Exercise goal:
For each line in the data below that has the word "vector", copy that line.

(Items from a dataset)
-------
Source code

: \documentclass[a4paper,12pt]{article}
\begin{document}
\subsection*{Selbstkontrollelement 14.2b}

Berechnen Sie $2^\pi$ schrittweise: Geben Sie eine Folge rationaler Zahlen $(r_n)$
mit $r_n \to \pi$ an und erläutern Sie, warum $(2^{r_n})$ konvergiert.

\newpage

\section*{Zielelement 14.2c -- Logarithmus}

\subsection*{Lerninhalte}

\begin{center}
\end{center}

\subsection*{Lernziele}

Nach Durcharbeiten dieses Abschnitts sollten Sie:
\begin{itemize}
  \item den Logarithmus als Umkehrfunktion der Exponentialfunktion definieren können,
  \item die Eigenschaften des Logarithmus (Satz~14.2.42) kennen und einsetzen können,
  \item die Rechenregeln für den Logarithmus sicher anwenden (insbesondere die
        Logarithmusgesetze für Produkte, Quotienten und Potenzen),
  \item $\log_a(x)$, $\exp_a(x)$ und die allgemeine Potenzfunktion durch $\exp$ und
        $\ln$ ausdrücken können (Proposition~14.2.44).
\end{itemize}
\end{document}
-------
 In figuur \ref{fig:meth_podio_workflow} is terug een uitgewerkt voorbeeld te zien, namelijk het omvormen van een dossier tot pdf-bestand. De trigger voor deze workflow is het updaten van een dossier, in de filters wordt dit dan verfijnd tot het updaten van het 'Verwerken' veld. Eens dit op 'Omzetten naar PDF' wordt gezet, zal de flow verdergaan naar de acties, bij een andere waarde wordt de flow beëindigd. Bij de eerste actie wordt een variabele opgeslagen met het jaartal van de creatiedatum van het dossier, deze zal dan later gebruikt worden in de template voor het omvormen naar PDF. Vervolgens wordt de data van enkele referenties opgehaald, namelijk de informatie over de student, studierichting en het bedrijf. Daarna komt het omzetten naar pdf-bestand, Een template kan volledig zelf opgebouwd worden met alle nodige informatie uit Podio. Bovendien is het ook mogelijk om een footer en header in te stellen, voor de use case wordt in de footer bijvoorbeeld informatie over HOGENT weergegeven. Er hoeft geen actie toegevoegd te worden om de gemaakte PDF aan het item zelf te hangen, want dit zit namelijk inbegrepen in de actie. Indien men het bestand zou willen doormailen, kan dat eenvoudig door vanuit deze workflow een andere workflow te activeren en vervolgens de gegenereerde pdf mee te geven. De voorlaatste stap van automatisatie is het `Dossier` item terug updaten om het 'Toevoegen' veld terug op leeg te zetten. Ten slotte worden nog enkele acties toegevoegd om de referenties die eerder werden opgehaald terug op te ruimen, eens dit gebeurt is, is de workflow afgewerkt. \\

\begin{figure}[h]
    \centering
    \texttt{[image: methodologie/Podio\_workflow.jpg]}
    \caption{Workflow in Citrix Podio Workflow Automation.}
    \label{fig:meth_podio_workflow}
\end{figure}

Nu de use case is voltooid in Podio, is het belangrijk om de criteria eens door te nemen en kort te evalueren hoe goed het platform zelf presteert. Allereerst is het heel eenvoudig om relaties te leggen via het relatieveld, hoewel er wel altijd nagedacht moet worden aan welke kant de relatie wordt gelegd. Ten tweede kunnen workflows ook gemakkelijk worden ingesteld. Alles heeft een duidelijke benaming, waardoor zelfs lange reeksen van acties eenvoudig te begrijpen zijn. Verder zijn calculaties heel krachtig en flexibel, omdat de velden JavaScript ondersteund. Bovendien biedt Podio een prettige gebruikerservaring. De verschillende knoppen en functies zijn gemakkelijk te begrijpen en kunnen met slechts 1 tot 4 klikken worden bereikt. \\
-------
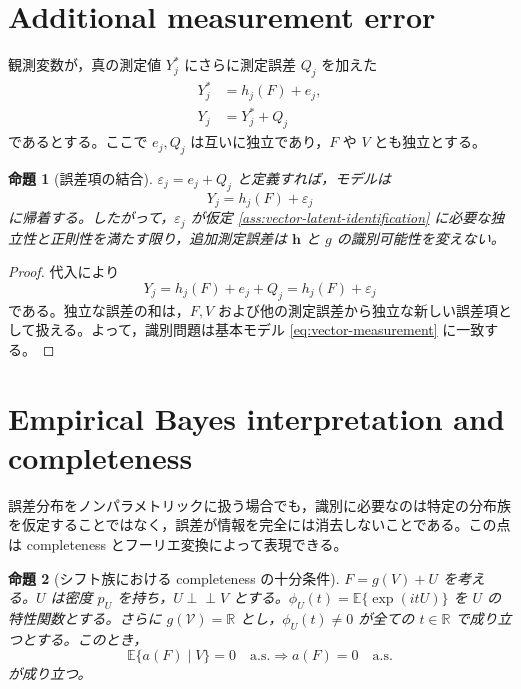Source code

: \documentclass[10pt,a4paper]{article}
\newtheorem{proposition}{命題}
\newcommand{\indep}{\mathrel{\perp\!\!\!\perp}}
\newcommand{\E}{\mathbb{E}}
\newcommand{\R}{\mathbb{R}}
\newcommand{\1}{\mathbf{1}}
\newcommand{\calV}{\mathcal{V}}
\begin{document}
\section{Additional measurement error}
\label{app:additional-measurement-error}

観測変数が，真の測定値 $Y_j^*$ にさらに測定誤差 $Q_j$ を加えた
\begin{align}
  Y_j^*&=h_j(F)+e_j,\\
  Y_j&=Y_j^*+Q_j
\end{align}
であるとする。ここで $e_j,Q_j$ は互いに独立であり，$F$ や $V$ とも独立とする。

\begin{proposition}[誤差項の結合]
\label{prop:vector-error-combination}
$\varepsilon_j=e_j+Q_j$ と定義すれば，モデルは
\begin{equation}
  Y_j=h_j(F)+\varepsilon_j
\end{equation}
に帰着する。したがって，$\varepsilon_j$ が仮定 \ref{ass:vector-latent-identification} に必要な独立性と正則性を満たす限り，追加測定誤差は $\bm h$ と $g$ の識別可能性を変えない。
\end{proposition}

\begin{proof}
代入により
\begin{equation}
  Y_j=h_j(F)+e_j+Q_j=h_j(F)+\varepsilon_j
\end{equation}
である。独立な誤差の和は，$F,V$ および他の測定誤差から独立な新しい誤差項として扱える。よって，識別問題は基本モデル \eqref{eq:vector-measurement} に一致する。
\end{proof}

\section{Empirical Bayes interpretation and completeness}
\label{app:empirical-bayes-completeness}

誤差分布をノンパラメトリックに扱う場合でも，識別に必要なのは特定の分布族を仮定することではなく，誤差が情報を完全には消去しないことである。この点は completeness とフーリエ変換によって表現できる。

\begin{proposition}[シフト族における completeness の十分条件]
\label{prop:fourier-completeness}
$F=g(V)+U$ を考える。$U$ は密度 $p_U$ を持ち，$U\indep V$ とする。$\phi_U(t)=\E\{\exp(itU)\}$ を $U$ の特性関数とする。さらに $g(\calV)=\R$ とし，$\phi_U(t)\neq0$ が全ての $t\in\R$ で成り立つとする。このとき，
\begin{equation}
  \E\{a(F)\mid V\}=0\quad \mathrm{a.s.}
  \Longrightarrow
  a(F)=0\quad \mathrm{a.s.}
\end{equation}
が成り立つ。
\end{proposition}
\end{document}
-------
Written answer:
\label{prop:vector-error-combination}
に帰着する。したがって，$\varepsilon_j$ が仮定 \ref{ass:vector-latent-identification} に必要な独立性と正則性を満たす限り，追加測定誤差は $\bm h$ と $g$ の識別可能性を変えない。
である。独立な誤差の和は，$F,V$ および他の測定誤差から独立な新しい誤差項として扱える。よって，識別問題は基本モデル \eqref{eq:vector-measurement} に一致する。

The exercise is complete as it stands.